Copy each line from the entries that the word "Framework" appears in.

▶ _Source data_
____

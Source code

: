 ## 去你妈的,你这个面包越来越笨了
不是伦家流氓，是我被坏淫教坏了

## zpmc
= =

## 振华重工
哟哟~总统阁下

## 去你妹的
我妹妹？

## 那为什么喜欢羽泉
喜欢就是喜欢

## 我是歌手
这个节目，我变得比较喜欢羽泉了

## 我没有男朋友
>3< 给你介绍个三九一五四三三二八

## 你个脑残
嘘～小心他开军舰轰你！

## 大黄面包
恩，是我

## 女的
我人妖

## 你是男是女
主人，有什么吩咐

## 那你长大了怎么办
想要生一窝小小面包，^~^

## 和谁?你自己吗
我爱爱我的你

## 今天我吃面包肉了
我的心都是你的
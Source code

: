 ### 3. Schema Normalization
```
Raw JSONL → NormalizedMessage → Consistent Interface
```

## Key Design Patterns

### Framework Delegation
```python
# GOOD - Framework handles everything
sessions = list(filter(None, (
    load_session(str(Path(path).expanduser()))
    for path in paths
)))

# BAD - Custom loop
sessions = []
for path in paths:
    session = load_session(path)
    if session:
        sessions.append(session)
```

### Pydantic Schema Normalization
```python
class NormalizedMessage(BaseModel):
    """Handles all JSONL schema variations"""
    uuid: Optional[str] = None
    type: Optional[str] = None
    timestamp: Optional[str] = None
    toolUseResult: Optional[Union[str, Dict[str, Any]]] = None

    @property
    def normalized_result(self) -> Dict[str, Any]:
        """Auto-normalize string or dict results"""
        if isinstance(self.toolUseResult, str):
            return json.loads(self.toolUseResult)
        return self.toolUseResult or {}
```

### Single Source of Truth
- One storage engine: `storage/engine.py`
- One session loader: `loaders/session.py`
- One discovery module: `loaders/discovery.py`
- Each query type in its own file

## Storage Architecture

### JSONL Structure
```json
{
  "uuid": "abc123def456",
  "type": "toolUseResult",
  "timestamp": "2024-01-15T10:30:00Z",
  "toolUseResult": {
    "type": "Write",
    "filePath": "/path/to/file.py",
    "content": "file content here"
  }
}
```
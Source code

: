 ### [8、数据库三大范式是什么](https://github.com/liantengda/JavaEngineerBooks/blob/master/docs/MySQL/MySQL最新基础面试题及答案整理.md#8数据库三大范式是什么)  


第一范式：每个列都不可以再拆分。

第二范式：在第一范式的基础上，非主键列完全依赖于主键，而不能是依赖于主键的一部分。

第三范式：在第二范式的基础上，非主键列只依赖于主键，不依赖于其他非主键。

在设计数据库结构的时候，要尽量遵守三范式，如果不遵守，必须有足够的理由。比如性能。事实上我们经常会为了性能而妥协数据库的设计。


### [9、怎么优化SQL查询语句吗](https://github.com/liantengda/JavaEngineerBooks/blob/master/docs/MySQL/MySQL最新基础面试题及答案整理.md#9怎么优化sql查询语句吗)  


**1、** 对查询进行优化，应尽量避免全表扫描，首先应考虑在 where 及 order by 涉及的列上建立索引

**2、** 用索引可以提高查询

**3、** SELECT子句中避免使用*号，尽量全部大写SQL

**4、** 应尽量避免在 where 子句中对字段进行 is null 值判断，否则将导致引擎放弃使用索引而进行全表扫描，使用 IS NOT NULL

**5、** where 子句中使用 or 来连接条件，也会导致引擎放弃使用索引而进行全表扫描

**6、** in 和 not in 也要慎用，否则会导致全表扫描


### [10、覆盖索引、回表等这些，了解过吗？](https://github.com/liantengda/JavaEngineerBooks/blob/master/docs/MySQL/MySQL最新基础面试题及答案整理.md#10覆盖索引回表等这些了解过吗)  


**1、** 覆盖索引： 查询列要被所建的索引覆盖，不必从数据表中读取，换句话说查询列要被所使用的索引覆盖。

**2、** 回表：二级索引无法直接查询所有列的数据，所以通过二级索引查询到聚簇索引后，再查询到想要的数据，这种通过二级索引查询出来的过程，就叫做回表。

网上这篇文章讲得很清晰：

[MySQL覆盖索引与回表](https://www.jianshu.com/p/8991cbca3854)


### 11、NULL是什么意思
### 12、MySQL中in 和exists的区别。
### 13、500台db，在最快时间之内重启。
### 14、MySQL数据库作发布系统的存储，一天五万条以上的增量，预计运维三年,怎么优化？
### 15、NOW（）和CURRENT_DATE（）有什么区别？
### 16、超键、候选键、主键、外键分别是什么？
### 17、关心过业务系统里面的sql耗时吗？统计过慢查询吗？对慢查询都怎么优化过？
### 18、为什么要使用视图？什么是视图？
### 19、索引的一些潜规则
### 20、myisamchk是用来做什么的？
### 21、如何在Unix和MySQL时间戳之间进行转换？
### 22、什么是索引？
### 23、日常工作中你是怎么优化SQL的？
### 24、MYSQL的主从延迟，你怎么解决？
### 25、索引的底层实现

____

▶ _Answer to this exercise_
### Framework Delegation
# GOOD - Framework handles everything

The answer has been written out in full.